10:30-12:15 - Pear Lecture Theatre (dating from 1912) Informal introduction by Neil Todd to the Rutherford Building and the people who worked there, followed by a tour of the parts of the building available for our visit. There will also be DVD and audio archive material shown in the Pear Theatre.
12:15-13:30 - Lunch in the Student Common Room, Coupland Building (formerly the Old Dynamo Hall), and further opportunity to see AV material
13:30-14:30 - Rutherford and the 1912 Extension to the Physical Laboratories of the University of Manchester by Neil Todd
Abstract: On the evening of 1 March 1912 a conversazione directed by Arthur Schuster was held in the Physical Laboratories of the University of Manchester to mark the opening of the new extensions.
It seems appropriate then to mark the centenary of the 1912 extension with a discussion on its significance for Rutherford’s science at Manchester, especially since our meeting will be held in March 2012 the old 1912 Physical Lecture Theatre.

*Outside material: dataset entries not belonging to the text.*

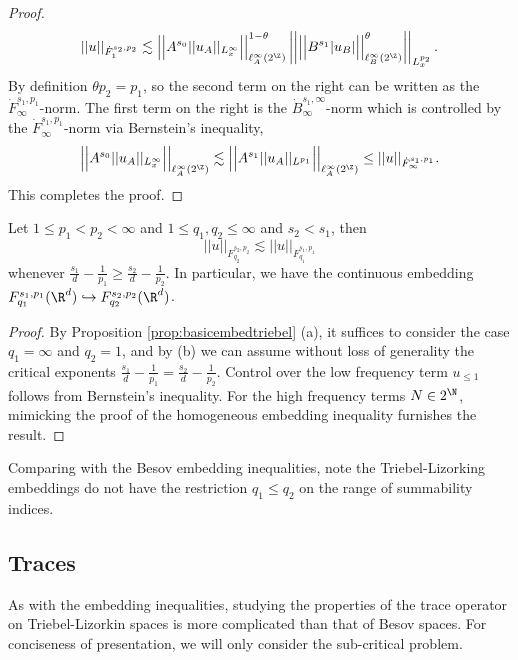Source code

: \begin{proof}
		\[ ||u||_{\dot F^{s_2, p_2}_1} \lesssim  \Big|\Big| A^{s_0} ||u_A||_{L^\infty_x} \Big| \Big|_{\ell^\infty_A (2^\Z)}^{1 - \theta} \left|\left|\Big|\Big| B^{s_1} |u_B| \Big| \Big|_{\ell^\infty_B (2^\Z)}^\theta \right|\right|_{L^{p_2}_x}. \]
	By definition $\theta p_2 = p_1$, so the second term on the right can be written as the $\dot F^{s_1, p_1}_\infty$-norm. The first term on the right is the $\dot B^{s_1, \infty}_\infty$-norm which is controlled by the $\dot F^{s_1, p_1}_\infty$-norm via Bernstein's inequality, 
		\[  \Big|\Big| A^{s_0} ||u_A||_{L^\infty_x} \Big| \Big|_{\ell^\infty_A (2^\Z)} \lesssim  \Big|\Big| A^{s_1} ||u_A||_{L^{p_1}} \Big| \Big|_{\ell^\infty_A (2^\Z)} \leq ||u||_{\dot F^{s_1, p_1}_\infty}. \]	
	This completes the proof. 
\end{proof}		


\begin{theorem}
	Let $1 \leq p_1 < p_2 < \infty$ and $1 \leq q_1, q_2 \leq \infty$ and $s_2 < s_1$, then 
		\[ || u ||_{F^{s_2, p_2}_{q_2}} \lesssim || u ||_{F^{s_1, p_1}_{q_1}} \]
	whenever $\frac{s_1}{d} - \frac{1}{p_1} \geq \frac{s_2}{d} - \frac{1}{p_2}$. In particular, we have the continuous embedding $F^{s_1, p_1}_{q_1} (\R^d) \hookrightarrow F^{s_2, p_2}_{q_2} (\R^d)$.
\end{theorem}

\begin{proof}
	By Proposition \ref{prop:basicembedtriebel} (a), it suffices to consider the case $q_1 = \infty$ and $q_2 = 1$, and by (b) we can assume without loss of generality the critical exponents $\frac{s_1}{d} - \frac{1}{p_1} = \frac{s_2}{d} - \frac{1}{p_2}$. Control over the low frequency term $u_{\leq 1}$ follows from Bernstein's inequality. For the high frequency terms $N \in 2^\N$, mimicking the proof of the homogeneous embedding inequality furnishes the result. 
\end{proof}

\begin{remark}
	Comparing with the Besov embedding inequalities, note the Triebel-Lizorking embeddings do not have the restriction $q_1 \leq q_2$ on the range of summability indices. 
\end{remark}

\subsection{Traces}

As with the embedding inequalities, studying the properties of the trace operator on Triebel-Lizorkin spaces is more complicated than that of Besov spaces. For conciseness of presentation, we will only consider the sub-critical problem. 

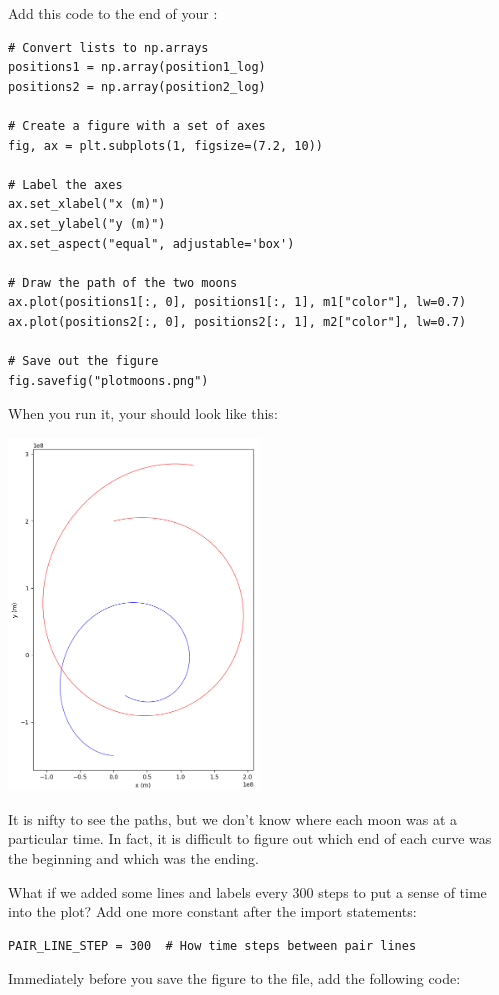 Add this code to the end of your :

\begin{verbatim}
# Convert lists to np.arrays
positions1 = np.array(position1_log)
positions2 = np.array(position2_log)

# Create a figure with a set of axes
fig, ax = plt.subplots(1, figsize=(7.2, 10))

# Label the axes
ax.set_xlabel("x (m)")
ax.set_ylabel("y (m)")
ax.set_aspect("equal", adjustable='box')

# Draw the path of the two moons
ax.plot(positions1[:, 0], positions1[:, 1], m1["color"], lw=0.7)
ax.plot(positions2[:, 0], positions2[:, 1], m2["color"], lw=0.7)

# Save out the figure
fig.savefig("plotmoons.png")
\end{verbatim}

When you run it,   your  should look like this:

\includegraphics[width=0.5\textwidth]{plotmoons_01.png}

It is nifty to see the paths,  but we don't know where each moon was at a particular time.  In fact, it is difficult to figure out which end of each curve was the beginning and which was the ending.

What if we added some lines and labels every 300 steps to put a sense of time into the plot?  Add one more  constant after the import statements:
\begin{verbatim}
PAIR_LINE_STEP = 300  # How time steps between pair lines
\end{verbatim}


Immediately before you
save the figure to the file,  add the following code:

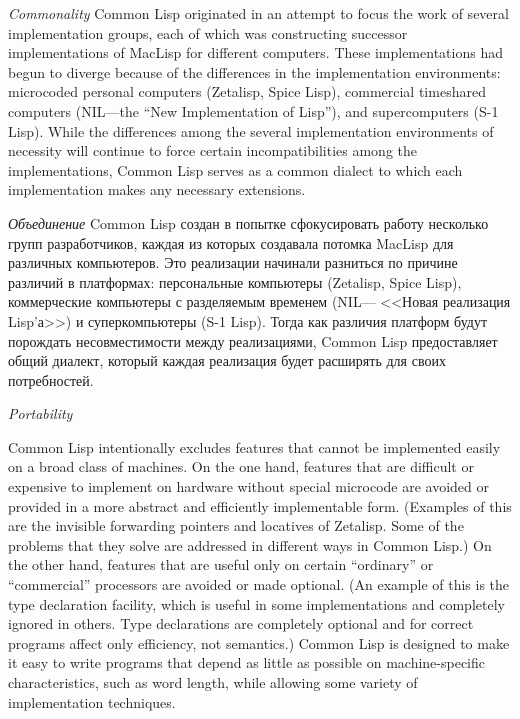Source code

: \begin{flushdesc}
\item[{\it Commonality}]
Common Lisp originated in an attempt to focus the
work of several implementation groups, each of which was constructing successor
implementations of MacLisp for different computers.  These
implementations had begun to diverge because of the differences in the
implementation environments: microcoded personal computers (Zetalisp,
Spice Lisp), commercial timeshared computers (NIL---the ``New Implementation of
Lisp''), and supercomputers (S-1 Lisp).  While the differences among the several
implementation environments of necessity will continue to force
certain incompatibilities among the
implementations, Common Lisp serves as a common dialect to
which each implementation makes any necessary extensions.

\item[{\it Объединение}]
Common Lisp создан в попытке сфокусировать работу несколько групп
разработчиков, каждая из которых создавала потомка MacLisp для
различных компьютеров. Это реализации начинали разниться по
причине различий в платформах: персональные компьютеры (Zetalisp,
Spice Lisp), коммерческие компьютеры с разделяемым временем
(NIL--- <<Новая реализация Lisp'а>>) и суперкомпьютеры (S-1
Lisp). Тогда как различия платформ будут порождать несовместимости
между реализациями, Common Lisp предоставляет общий диалект,
который каждая реализация будет расширять для своих потребностей.

\item[{\it Portability}]

\begingroup{}
Common Lisp intentionally excludes features
that cannot be implemented easily on a broad class of machines.
On the one hand, features that are difficult or expensive
to implement on hardware without special microcode are avoided
or provided in a more abstract and efficiently implementable form.
(Examples of this are the invisible forwarding pointers
and locatives of Zetalisp.  Some of the problems that they solve
are addressed in different ways in Common Lisp.)
On the other hand, features that are useful only on certain ``ordinary''
or ``commercial'' processors are avoided or made optional.  (An example of
this is the type declaration facility, which is useful in some
implementations and completely ignored in others.  Type declarations are
completely optional and for correct programs
affect only efficiency, not semantics.)
Common Lisp is designed to make it easy to write programs
that depend as little as possible on machine-specific
characteristics, such as word length, while allowing some variety of
implementation \hbox{techniques}.
\par\endgroup


\end{flushdesc}

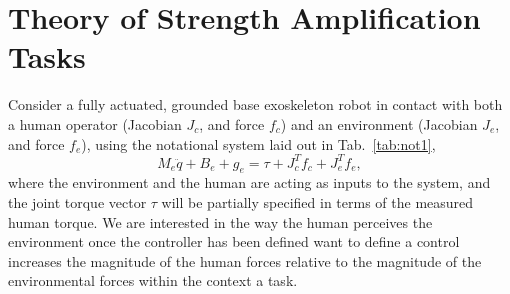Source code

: 


















\section{Theory of Strength Amplification Tasks}\label{sec:theory}
%



Consider a fully actuated, grounded base exoskeleton robot in contact with both a human operator (Jacobian $J_c$, and force $f_c$) and an environment (Jacobian $J_e$, and force $f_e$), using the notational system laid out in Tab.~\ref{tab:not1},
\begin{equation}
M_e \ddot q + B_e + g_e = \tau + J_c^T f_c + J_e^T f_e,
\end{equation}
where the environment and the human are acting as inputs to the system, and the joint torque vector $\tau$ will be partially specified in terms of the measured human torque. We are interested in the way the human perceives the environment once the controller has been defined want to define a control  increases the magnitude of the human forces relative to the magnitude of the environmental forces within the context  a task.

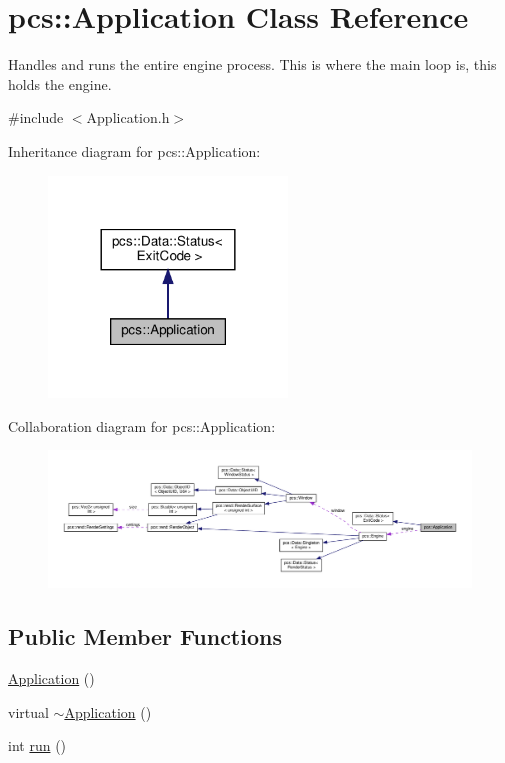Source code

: \hypertarget{classpcs_1_1Application}{}\section{pcs\+:\+:Application Class Reference}
\label{classpcs_1_1Application}


Handles and runs the entire engine process. This is where the main loop is, this holds the engine.  




{\ttfamily \#include $<$Application.\+h$>$}



Inheritance diagram for pcs\+:\+:Application\+:\nopagebreak
\begin{figure}[H]
\begin{center}
\leavevmode
\includegraphics[width=180pt]{classpcs_1_1Application__inherit__graph}
\end{center}
\end{figure}


Collaboration diagram for pcs\+:\+:Application\+:
\nopagebreak
\begin{figure}[H]
\begin{center}
\leavevmode
\includegraphics[width=350pt]{classpcs_1_1Application__coll__graph}
\end{center}
\end{figure}
\subsection*{Public Member Functions}
\begin{DoxyCompactItemize}
\item 
\hyperlink{classpcs_1_1Application_ad6c3666170e75e512603b3393c63ebd6}{Application} ()
\item 
virtual \hyperlink{classpcs_1_1Application_a3f81ec18fc0b79fd0ad9114fe020828d}{$\sim$\+Application} ()
\item 
int \hyperlink{classpcs_1_1Application_a00bc11d70a0aa5a8f7f5d03f357af712}{run} ()
\end{DoxyCompactItemize}
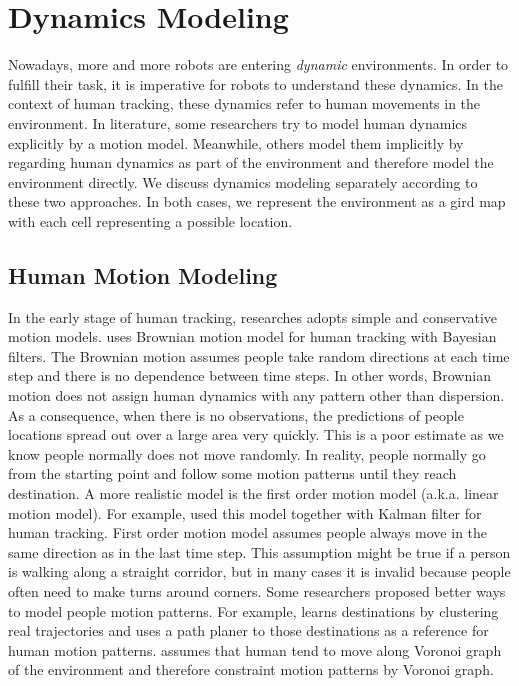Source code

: \section{Dynamics Modeling} \label{lr:dynamic}

Nowadays, more and more robots are entering \textit{dynamic} environments. In order to fulfill their task, it is imperative for robots to understand these dynamics. In the context of human tracking, these dynamics refer to human movements in the environment. In literature, some researchers try to model human dynamics explicitly by a motion model. Meanwhile, others model them implicitly by regarding human dynamics as part of the environment and therefore model the environment directly. We discuss dynamics modeling separately according to these two approaches. In both cases, we represent the environment as a gird map with each cell representing a possible location. 

\subsection{Human Motion Modeling}

In the early stage of human tracking, researches adopts simple and conservative motion models. \citet{montemerlo2002conditional} uses Brownian motion model for human tracking with Bayesian filters.  The Brownian motion assumes people take random directions at each time step and there is no dependence between time steps. In other words, Brownian motion does not assign human dynamics with any pattern other than dispersion. As a consequence, when there is no observations, the predictions of people locations spread out over a large area very quickly. This is a poor estimate as we know people normally does not move randomly. In reality, people normally go from the starting point and follow some motion patterns until they reach destination. A more realistic model is the first order motion model (a.k.a. linear motion model). For example, \citet{meier1999using} used this model together with Kalman filter for human tracking. First order motion model assumes people always move in the same direction as in the last time step. This assumption might be true if a person is walking along a straight corridor, but in many cases it is invalid because people often need to make turns around corners. Some researchers proposed better ways to model people motion patterns. For example, \citet{bruce2004better} learns destinations by clustering real trajectories and uses a path planer to those destinations as a reference for human motion patterns. \citet{liao2003voronoi} assumes that human tend to move along Voronoi graph of the environment and therefore constraint motion patterns by Voronoi graph. 

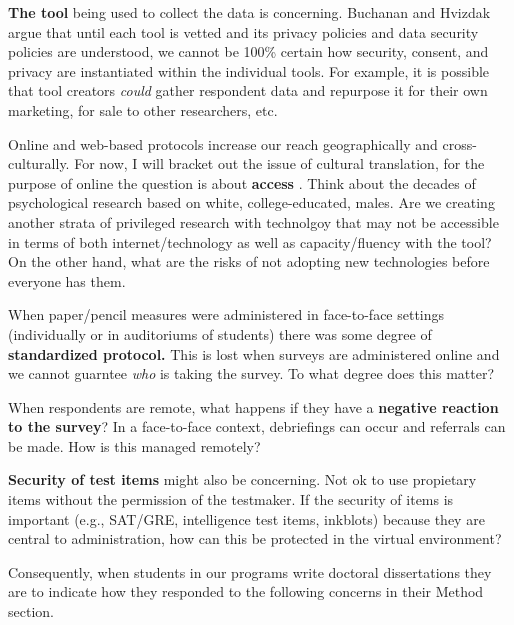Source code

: \documentclass[
  english,
]{book}
\begin{document}
\textbf{The tool} being used to collect the data is concerning. Buchanan and Hvizdak \citeyearpar{buchanan_online_2009} argue that until each tool is vetted and its privacy policies and data security policies are understood, we cannot be 100\% certain how security, consent, and privacy are instantiated within the individual tools. For example, it is possible that tool creators \emph{could} gather respondent data and repurpose it for their own marketing, for sale to other researchers, etc.

Online and web-based protocols increase our reach geographically and cross-culturally. For now, I will bracket out the issue of cultural translation, for the purpose of online the question is about \textbf{access} \citep{conrad_survey_2007}. Think about the decades of psychological research based on white, college-educated, males. Are we creating another strata of privileged research with technolgoy that may not be accessible in terms of both internet/technology as well as capacity/fluency with the tool? On the other hand, what are the risks of not adopting new technologies before everyone has them.

When paper/pencil measures were administered in face-to-face settings (individually or in auditoriums of students) there was some degree of \textbf{standardized protocol.} This is lost when surveys are administered online and we cannot guarntee \emph{who} is taking the survey. To what degree does this matter?

When respondents are remote, what happens if they have a \textbf{negative reaction to the survey}? In a face-to-face context, debriefings can occur and referrals can be made. How is this managed remotely?

\textbf{Security of test items} might also be concerning. Not ok to use propietary items without the permission of the testmaker. If the security of items is important (e.g., SAT/GRE, intelligence test items, inkblots) because they are central to administration, how can this be protected in the virtual environment?

Consequently, when students in our programs write doctoral dissertations they are to indicate how they responded to the following concerns in their Method section.
\end{document}
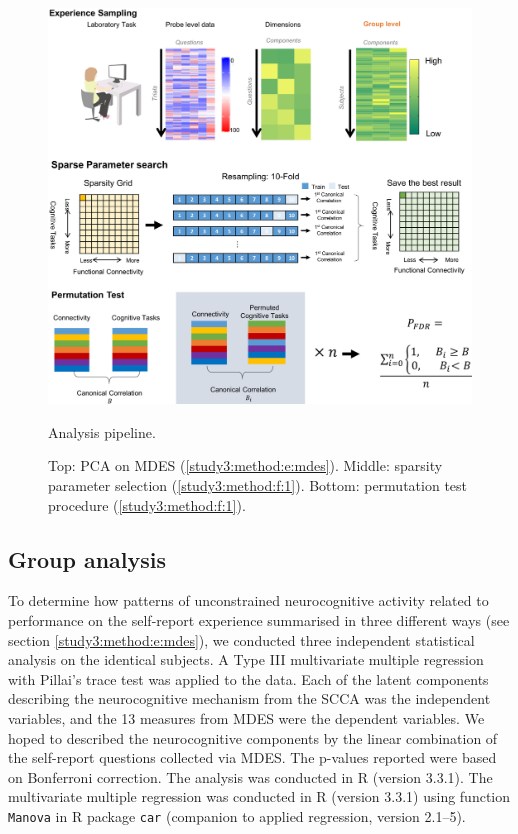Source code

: \begin{figure}[H]
    \centering
    \includegraphics[width=1\textwidth]{study3/image/study3fig1.jpg}
    \caption{Analysis pipeline.}
    \label{fig:study3:fig1}
    \caption*{\footnotesize{
    Top: PCA on MDES (\cref{study3:method:e:mdes}).
    Middle: sparsity parameter selection (\cref{study3:method:f:1}). 
    Bottom: permutation test procedure (\cref{study3:method:f:1}).
    }} %
\end{figure}

\subsection{Group analysis}
\label{study3:method:g}

To determine how patterns of unconstrained neurocognitive activity related to performance on the self-report experience summarised in three different ways (see section \ref{study3:method:e:mdes}),
we conducted three independent statistical analysis on the identical subjects. A Type III multivariate multiple regression with Pillai's trace test was applied to the data. Each of the latent components describing the neurocognitive mechanism from the SCCA was the independent variables, and the 13 measures from MDES were the dependent variables. We hoped to described the neurocognitive components by the linear combination of the self-report questions collected via MDES. The p-values reported were based on Bonferroni correction. The analysis was conducted in R (version 3.3.1). The multivariate multiple regression was conducted in R (version 3.3.1) using function \texttt{Manova} in R package \texttt{car} (companion to applied regression, version 2.1–5).

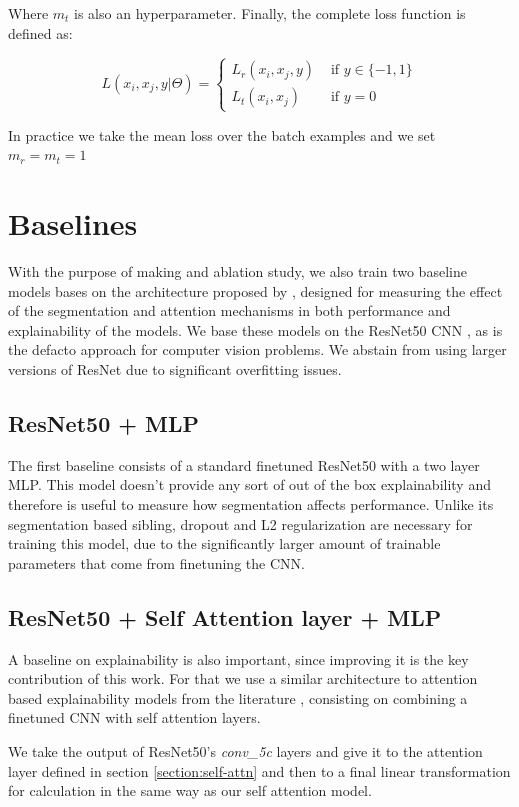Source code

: Where $m_t$ is also an hyperparameter. Finally, the complete loss function is defined as:

\begin{equation}
	L(x_i,x_j,y | \Theta) =\left\{\begin{matrix}
		L_r(x_i,x_j,y)&\text{ if } y \in \{-1,1\} \\
		L_t(x_i,x_j)&\text{ if } y=0
	\end{matrix}\right.
\end{equation}

In practice we take the mean loss over the batch examples and we set $m_r=m_t=1$

\section{Baselines}
With the purpose of making and ablation study, we also train two baseline models
bases on the architecture proposed by , designed for
measuring the effect of the segmentation and attention mechanisms in both performance
and explainability of the models. We base these models on the ResNet50 CNN \cite{he_resnet},
as is the defacto approach for computer vision problems. We abstain from using larger
versions of ResNet due to significant overfitting issues.

\subsection{ResNet50 + MLP}
The first baseline consists of a standard finetuned ResNet50 with a two layer MLP. This
model doesn't provide any sort of out of the box explainability and therefore is useful
to measure how segmentation affects performance.
Unlike its segmentation based sibling, dropout and L2 regularization are necessary for training
this model, due to the significantly larger amount of trainable parameters that come from finetuning the CNN.

\subsection{ResNet50 + Self Attention layer + MLP}

A baseline on explainability is also important, since improving it is the key contribution
of this work. For that we use a similar architecture to attention based explainability
models from the literature \cite{zhang_interpretable, cordonnier_relationship, bello_attention}, consisting on
combining a finetuned CNN with self attention layers.

We take the output of ResNet50's \textit{conv\_5c} layers and give it to the attention layer
defined in section \ref{section:self-attn} and then to a final linear transformation for calculation
in the same way as our self attention model.
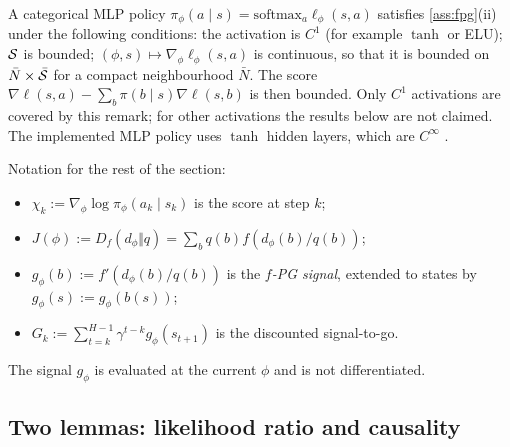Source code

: \begin{remark}\label{rem:fpg-mlp}
A categorical MLP policy $\pi_\phi(a\mid s)=\mathrm{softmax}_a\ell_\phi(s,a)$ satisfies \cref{ass:fpg}(ii) under the following conditions:
the activation is $C^1$ (for example $\tanh$ or ELU);
$\cS$ is bounded;
$(\phi,s)\mapsto\nabla_\phi\ell_\phi(s,a)$ is continuous, so that it is bounded on $\bar N\times\bar\cS$ for a compact neighbourhood $\bar N$.
The score $\nabla\ell(s,a)-\sum_b\pi(b\mid s)\nabla\ell(s,b)$ is then bounded.
Only $C^1$ activations are covered by this remark; for other activations the results below are not claimed.
The implemented MLP policy uses $\tanh$ hidden layers, which are $C^\infty$ .
\end{remark}

Notation for the rest of the section:
\begin{itemize}[nosep]
\item $\chi_k:=\nabla_\phi\log\pi_\phi(a_k\mid s_k)$ is the score at step $k$;
\item $J(\phi):=D_f(d_\phi\Vert q)=\sum_bq(b)f(d_\phi(b)/q(b))$;
\item $g_\phi(b):=f'(d_\phi(b)/q(b))$ is the \emph{$f$-PG signal}, extended to states by $g_\phi(s):=g_\phi(b(s))$;
\item $G_k:=\sum_{t=k}^{H-1}\gamma^{t-k}g_\phi(s_{t+1})$ is the discounted signal-to-go.
\end{itemize}
The signal $g_\phi$ is evaluated at the current $\phi$ and is not differentiated.

\subsection{Two lemmas: likelihood ratio and causality}

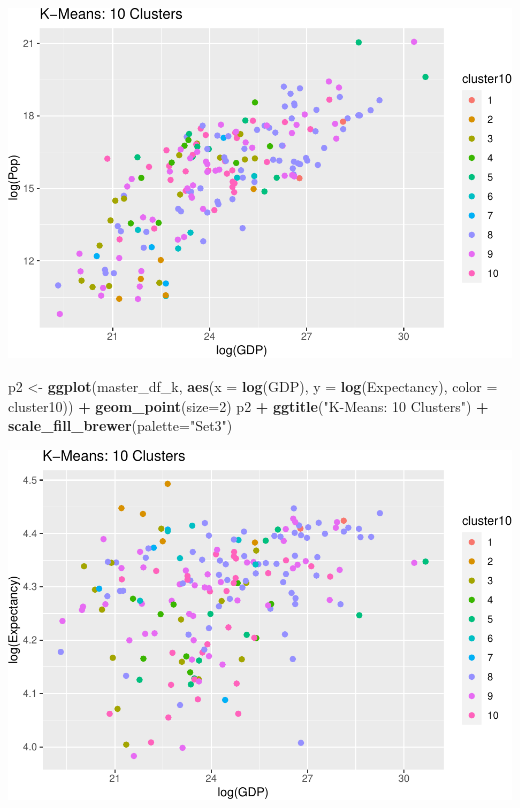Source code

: \documentclass[]{article}
\newenvironment{Shaded}{\begin{snugshade}}{\end{snugshade}}
\newcommand{\DataTypeTok}[1]{\textcolor[rgb]{0.13,0.29,0.53}{#1}}
\newcommand{\DecValTok}[1]{\textcolor[rgb]{0.00,0.00,0.81}{#1}}
\newcommand{\KeywordTok}[1]{\textcolor[rgb]{0.13,0.29,0.53}{\textbf{#1}}}
\newcommand{\NormalTok}[1]{#1}
\newcommand{\OperatorTok}[1]{\textcolor[rgb]{0.81,0.36,0.00}{\textbf{#1}}}
\newcommand{\StringTok}[1]{\textcolor[rgb]{0.31,0.60,0.02}{#1}}
\begin{document}
\includegraphics{eda_files/figure-latex/unnamed-chunk-30-1.pdf}

\begin{Shaded}
\begin{Highlighting}[]
\NormalTok{p2 <-}\StringTok{ }\KeywordTok{ggplot}\NormalTok{(master_df_k, }\KeywordTok{aes}\NormalTok{(}\DataTypeTok{x =} \KeywordTok{log}\NormalTok{(GDP), }\DataTypeTok{y =} \KeywordTok{log}\NormalTok{(Expectancy), }\DataTypeTok{color =}\NormalTok{ cluster10)) }\OperatorTok{+}
\StringTok{  }\KeywordTok{geom_point}\NormalTok{(}\DataTypeTok{size=}\DecValTok{2}\NormalTok{)}
\NormalTok{p2 }\OperatorTok{+}\StringTok{ }\KeywordTok{ggtitle}\NormalTok{(}\StringTok{"K-Means: 10 Clusters"}\NormalTok{) }\OperatorTok{+}\StringTok{ }\KeywordTok{scale_fill_brewer}\NormalTok{(}\DataTypeTok{palette=}\StringTok{"Set3"}\NormalTok{)}
\end{Highlighting}
\end{Shaded}

\includegraphics{eda_files/figure-latex/unnamed-chunk-30-2.pdf}
\end{document}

In addition to the fact that there was considerable overcrowding in the old 1900 Building, in part due to the massive expansion in the number of researchers in the Rutherford school, an important argument for the new extension was that it would create an environment free from the radioactive contamination which was by then widespread throughout the old Laboratory.
The contamination free physics rooms enabled Rutherford to develop his interest in gamma and beta-ray spectroscopy, which required long exposure times, and which became a major thrust of his work at Manchester before the outbreak of war in 1914.
14:30-15:30 - Rutherford's resonance: responses to the discoveries of 1911 and 1932 by Brian Cathcart
Abstract: The unveiling of the nuclear atom and the first artificial disintegration of the nucleus, events divided by 21 years, represent two great high points in the astonishing career of Ernest Rutherford and yet the responses, both scholarly and among the press and public, could hardly have been more different.
The former met a sullen silence while the latter prompted what today might be called a global media frenzy, complete with sensational speculation.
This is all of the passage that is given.